Under Armour’s Fundamentals Will Improve
Calendar 2019 was a messy year for Under Armour. Sure, UAA stock rose more than 20%, which by itself, constitutes a good year. But, Nike (NYSE:NKE) rose more than 30%, Adidas (OTCMKTS:ADDYY) rose nearly 60%, and Skechers (NYSE:SKX) and Lululemon (NASDAQ:LULU) both rose about 90%. Thus, relative to peer athletic apparel names, Under Armour was a big underperformer in 2019.
This underperformance was the byproduct of three things. First, revenue growth rates slipped, as the company’s international business meaningfully slowed. Second, slowing revenue growth caused margins to slip, as positive operating leverage turned into negative operating leverage. Third, negative optics from a federal investigation into the company’s accounting practices as well as C-Suite turnover weighed on investor sentiment.
Those three headwinds will reverse course in 2020, paving the way for Under Armour’s fundamentals to materially improve.
Revenue growth rates should rebound, led by stabilization in the international business as geopolitical tensions ease and consumer spending trends pick back up. A weaker dollar should also help boost sales in 2020. This revenue growth rebound will once again drive positive operating leverage, as expense growth rates should not change heading into the new year. At the same time, the multi-year-old federal investigation into the company’s accounting practices could very likely come to an end over the next few quarters.
Big picture — the things which caused underperformance in UAA stock in 2019 will reverse course in 2020, and the fundamentals underlying this company will go from bad to much better.

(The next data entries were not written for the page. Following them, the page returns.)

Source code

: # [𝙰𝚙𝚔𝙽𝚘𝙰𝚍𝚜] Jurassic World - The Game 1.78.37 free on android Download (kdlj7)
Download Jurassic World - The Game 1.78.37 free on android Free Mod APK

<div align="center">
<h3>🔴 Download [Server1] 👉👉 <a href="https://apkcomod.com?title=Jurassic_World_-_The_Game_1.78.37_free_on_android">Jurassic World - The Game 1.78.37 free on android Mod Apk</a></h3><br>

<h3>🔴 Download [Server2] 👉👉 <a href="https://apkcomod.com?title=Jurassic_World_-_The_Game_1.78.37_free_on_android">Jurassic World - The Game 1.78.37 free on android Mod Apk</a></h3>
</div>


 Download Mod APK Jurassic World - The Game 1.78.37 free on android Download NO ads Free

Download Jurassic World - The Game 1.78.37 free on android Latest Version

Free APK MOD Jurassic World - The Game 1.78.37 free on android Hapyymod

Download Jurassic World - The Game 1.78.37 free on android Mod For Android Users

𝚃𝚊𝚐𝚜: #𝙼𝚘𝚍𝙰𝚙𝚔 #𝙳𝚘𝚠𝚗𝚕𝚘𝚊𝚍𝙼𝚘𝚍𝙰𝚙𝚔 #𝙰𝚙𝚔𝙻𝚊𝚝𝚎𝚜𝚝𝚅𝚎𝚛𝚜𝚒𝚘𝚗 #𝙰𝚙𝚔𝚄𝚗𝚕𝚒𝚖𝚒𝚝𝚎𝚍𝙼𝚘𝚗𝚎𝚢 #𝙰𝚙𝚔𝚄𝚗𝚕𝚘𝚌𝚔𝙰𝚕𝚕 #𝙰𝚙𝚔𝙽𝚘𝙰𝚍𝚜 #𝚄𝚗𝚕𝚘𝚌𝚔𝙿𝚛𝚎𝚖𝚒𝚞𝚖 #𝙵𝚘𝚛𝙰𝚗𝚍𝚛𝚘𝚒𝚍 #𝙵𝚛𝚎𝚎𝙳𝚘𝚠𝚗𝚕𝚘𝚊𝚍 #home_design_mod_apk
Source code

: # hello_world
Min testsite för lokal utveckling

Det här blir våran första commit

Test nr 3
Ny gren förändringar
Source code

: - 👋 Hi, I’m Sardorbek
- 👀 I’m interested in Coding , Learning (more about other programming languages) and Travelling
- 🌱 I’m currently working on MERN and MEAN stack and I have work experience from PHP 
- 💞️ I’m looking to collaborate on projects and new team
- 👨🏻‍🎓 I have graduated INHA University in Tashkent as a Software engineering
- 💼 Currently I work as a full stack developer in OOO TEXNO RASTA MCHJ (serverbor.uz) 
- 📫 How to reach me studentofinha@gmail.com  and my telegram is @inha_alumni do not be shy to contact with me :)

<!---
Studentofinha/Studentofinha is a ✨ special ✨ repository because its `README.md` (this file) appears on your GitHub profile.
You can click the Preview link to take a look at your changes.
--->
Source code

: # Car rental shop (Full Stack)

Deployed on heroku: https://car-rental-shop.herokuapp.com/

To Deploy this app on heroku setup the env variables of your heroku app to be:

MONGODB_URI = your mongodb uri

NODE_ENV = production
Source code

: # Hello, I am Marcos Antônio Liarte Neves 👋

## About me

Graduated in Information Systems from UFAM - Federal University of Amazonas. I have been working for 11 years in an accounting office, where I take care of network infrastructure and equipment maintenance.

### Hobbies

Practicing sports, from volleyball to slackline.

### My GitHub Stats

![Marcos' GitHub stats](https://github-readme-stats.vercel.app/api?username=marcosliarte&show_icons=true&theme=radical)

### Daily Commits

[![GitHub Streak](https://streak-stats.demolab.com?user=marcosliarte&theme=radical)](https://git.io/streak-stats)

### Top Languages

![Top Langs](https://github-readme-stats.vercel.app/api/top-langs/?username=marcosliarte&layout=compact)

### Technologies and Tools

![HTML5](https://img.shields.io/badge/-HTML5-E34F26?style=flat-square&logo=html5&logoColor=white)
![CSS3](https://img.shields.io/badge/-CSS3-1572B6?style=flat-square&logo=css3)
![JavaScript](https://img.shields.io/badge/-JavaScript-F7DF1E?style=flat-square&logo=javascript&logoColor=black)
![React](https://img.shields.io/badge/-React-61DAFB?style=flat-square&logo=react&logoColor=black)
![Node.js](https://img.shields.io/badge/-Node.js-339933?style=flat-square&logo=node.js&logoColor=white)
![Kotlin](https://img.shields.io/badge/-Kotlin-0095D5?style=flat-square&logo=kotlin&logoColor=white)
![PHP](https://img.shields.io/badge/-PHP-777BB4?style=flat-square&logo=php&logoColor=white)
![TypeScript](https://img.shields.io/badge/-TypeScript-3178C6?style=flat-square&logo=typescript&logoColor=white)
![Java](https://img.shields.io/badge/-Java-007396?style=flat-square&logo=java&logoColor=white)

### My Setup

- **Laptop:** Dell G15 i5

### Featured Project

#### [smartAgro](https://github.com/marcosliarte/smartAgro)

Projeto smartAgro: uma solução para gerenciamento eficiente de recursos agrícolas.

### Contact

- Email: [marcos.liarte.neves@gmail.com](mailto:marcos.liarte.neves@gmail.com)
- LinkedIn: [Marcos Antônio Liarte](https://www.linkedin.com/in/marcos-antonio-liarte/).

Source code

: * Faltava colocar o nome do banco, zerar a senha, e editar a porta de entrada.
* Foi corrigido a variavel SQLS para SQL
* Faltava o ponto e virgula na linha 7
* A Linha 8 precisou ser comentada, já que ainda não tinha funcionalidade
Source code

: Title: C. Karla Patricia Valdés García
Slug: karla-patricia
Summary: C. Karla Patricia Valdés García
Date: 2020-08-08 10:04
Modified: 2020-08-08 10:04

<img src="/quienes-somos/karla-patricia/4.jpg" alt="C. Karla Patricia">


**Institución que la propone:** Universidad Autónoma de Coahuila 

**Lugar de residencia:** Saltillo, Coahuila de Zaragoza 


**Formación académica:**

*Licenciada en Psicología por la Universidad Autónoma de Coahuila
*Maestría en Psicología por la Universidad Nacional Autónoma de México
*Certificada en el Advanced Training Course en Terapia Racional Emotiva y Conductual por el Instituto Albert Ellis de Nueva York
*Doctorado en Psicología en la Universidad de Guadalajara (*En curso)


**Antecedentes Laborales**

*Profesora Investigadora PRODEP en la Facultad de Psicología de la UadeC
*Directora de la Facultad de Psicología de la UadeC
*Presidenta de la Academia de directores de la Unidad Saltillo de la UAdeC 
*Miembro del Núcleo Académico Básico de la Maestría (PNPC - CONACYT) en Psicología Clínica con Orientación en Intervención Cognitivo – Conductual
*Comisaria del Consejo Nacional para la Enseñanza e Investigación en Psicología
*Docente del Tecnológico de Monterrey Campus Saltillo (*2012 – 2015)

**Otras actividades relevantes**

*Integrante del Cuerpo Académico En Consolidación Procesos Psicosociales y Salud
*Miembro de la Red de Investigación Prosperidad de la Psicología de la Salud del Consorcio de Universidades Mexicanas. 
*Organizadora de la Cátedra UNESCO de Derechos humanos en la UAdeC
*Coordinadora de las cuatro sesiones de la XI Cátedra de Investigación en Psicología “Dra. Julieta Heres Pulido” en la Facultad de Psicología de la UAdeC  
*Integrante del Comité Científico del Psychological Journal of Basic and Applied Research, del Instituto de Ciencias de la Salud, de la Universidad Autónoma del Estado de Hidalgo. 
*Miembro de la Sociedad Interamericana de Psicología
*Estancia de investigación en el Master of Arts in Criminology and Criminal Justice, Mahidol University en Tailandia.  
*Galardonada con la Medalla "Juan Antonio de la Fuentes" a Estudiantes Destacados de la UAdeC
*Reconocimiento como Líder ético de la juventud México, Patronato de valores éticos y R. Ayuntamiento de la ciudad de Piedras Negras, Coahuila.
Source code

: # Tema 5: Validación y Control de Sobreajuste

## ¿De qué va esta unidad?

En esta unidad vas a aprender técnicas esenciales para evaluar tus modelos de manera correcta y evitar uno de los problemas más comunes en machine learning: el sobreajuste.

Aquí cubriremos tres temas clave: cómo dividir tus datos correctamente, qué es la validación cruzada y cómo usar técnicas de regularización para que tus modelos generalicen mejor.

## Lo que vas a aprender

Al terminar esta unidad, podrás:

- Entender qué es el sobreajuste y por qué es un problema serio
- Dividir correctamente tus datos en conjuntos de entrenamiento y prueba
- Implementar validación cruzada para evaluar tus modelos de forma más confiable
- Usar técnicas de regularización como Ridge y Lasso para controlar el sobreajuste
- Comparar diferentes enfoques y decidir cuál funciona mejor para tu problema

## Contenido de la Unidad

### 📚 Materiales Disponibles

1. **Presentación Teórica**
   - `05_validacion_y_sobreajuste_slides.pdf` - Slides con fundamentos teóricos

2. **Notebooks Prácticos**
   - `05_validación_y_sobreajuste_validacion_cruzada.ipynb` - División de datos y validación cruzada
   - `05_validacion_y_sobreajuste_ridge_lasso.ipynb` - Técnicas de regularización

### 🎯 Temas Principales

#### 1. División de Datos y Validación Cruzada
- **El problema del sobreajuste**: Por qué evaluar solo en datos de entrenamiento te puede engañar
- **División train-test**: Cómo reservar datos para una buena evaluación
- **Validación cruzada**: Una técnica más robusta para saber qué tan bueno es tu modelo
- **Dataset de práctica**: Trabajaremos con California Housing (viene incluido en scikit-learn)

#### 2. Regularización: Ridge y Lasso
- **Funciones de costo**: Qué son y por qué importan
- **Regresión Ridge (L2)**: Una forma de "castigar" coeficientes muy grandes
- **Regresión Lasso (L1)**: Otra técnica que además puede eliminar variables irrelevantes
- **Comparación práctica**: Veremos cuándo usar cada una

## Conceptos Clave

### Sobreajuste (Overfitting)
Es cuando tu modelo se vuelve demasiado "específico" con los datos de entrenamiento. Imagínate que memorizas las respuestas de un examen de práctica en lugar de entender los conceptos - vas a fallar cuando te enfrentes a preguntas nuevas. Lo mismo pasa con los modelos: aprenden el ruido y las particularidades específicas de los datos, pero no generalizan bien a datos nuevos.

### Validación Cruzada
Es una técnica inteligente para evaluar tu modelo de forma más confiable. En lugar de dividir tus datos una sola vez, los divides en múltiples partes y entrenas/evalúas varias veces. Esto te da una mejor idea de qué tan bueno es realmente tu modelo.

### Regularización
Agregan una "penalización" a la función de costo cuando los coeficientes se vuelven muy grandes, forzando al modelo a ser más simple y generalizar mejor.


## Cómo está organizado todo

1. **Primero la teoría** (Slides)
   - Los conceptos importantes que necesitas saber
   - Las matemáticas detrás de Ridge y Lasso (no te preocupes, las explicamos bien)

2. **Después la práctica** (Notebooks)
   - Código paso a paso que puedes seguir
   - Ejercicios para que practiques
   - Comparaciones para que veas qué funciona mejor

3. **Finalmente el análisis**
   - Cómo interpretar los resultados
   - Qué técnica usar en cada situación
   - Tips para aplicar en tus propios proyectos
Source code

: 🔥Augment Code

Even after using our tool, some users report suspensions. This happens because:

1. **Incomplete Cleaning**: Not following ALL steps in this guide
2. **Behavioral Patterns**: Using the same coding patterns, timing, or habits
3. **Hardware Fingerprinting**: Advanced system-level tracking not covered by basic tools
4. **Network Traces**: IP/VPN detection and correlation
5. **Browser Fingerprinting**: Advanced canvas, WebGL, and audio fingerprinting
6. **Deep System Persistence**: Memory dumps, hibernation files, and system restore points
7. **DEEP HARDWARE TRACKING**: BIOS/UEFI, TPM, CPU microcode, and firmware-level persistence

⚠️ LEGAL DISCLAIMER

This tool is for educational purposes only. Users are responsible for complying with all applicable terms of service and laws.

Under Armour Stock Is Fully Priced
Fundamental improvements alone do not make a stock a strong buy. Instead, fundamental improvements and a discounted valuation are the necessary ingredients for a strong buy stock.
A month ago, Under Armour stock had both of those. Today, it only has one.
In early December 2019, Under Armour stock was trading at $18. That was a sizable discount to my 2020 price target for the stock of $22.50, which was based on a few long-term assumptions. First, steady 3%-4% revenue growth over the next few years thanks to sustained athletic apparel market tailwinds, offset somewhat by slight market share erosion because the brand continues to emphasize performance over fashion. Second, continued margin expansion from gross margin improvements and consistent positive operating leverage. Third, earnings per share growth to $1.50 by 2025, driven by low single-digit revenue growth and significant margin improvements.
My long-term assumptions for Under Armour’s growth trajectory have not changed over the past month. The price tag on UAA stock has. A month ago, this was an $18 stock, with 25% upside potential in 2020. Today, it is a $21.50 stock, with much less compelling 5% upside potential in 2020.
Because of this, UAA stock no longer looks that great heading into 2020. Yes, fundamental improvements will drive shares higher. But, a full valuation will limit the magnitude and challenge the sustainability of those gains.
Bottom Line on UAA Stock
A month ago, UAA stock looked like a great rebound candidate for 2020, with 20%-plus upside potential over the next 12 months. But, it has since rallied 15% in a month. Yet, the long-term fundamentals underlying shares have not changed.
Thus, the big 2020 rebound in UAA stock has mostly played out in late 2019. Over the next 12 months, UAA stock will likely be choppy, with fundamental improvements being offset by valuation friction.
As of this writing, Luke Lango was long NKE.